(TASK INPUT begins)
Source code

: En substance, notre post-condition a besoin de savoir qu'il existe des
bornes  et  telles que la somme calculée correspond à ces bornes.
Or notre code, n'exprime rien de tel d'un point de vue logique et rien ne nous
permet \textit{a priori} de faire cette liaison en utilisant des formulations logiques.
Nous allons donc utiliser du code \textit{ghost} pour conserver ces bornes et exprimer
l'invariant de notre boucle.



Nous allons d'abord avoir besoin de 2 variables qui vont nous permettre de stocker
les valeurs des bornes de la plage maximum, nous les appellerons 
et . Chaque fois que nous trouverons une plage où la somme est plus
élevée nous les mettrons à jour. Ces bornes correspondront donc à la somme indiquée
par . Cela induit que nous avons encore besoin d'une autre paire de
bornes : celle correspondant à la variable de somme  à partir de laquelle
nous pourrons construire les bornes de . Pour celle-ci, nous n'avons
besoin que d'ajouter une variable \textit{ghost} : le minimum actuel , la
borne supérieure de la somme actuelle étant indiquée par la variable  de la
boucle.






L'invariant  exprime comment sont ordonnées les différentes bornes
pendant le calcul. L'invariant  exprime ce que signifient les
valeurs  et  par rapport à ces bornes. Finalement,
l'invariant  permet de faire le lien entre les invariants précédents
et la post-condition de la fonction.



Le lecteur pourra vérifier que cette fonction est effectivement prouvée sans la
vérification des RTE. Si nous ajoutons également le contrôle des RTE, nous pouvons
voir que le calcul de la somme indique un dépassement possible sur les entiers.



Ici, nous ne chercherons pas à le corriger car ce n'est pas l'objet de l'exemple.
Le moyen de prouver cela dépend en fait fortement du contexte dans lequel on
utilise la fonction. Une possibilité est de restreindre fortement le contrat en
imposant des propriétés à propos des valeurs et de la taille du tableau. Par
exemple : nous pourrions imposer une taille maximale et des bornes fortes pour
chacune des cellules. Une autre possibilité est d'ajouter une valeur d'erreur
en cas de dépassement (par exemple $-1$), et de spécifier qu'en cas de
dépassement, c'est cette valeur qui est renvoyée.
(TASK INPUT ends)
## [ASSIGNMENT]
Would you set down every entry again, exactly?

## [SOLUTION]
Source code

: En substance, notre post-condition a besoin de savoir qu'il existe des
bornes  et  telles que la somme calculée correspond à ces bornes.
Or notre code, n'exprime rien de tel d'un point de vue logique et rien ne nous
permet \textit{a priori} de faire cette liaison en utilisant des formulations logiques.
Nous allons donc utiliser du code \textit{ghost} pour conserver ces bornes et exprimer
l'invariant de notre boucle.



Nous allons d'abord avoir besoin de 2 variables qui vont nous permettre de stocker
les valeurs des bornes de la plage maximum, nous les appellerons 
et . Chaque fois que nous trouverons une plage où la somme est plus
élevée nous les mettrons à jour. Ces bornes correspondront donc à la somme indiquée
par . Cela induit que nous avons encore besoin d'une autre paire de
bornes : celle correspondant à la variable de somme  à partir de laquelle
nous pourrons construire les bornes de . Pour celle-ci, nous n'avons
besoin que d'ajouter une variable \textit{ghost} : le minimum actuel , la
borne supérieure de la somme actuelle étant indiquée par la variable  de la
boucle.






L'invariant  exprime comment sont ordonnées les différentes bornes
pendant le calcul. L'invariant  exprime ce que signifient les
valeurs  et  par rapport à ces bornes. Finalement,
l'invariant  permet de faire le lien entre les invariants précédents
et la post-condition de la fonction.



Le lecteur pourra vérifier que cette fonction est effectivement prouvée sans la
vérification des RTE. Si nous ajoutons également le contrôle des RTE, nous pouvons
voir que le calcul de la somme indique un dépassement possible sur les entiers.



Ici, nous ne chercherons pas à le corriger car ce n'est pas l'objet de l'exemple.
Le moyen de prouver cela dépend en fait fortement du contexte dans lequel on
utilise la fonction. Une possibilité est de restreindre fortement le contrat en
imposant des propriétés à propos des valeurs et de la taille du tableau. Par
exemple : nous pourrions imposer une taille maximale et des bornes fortes pour
chacune des cellules. Une autre possibilité est d'ajouter une valeur d'erreur
en cas de dépassement (par exemple $-1$), et de spécifier qu'en cas de
dépassement, c'est cette valeur qui est renvoyée.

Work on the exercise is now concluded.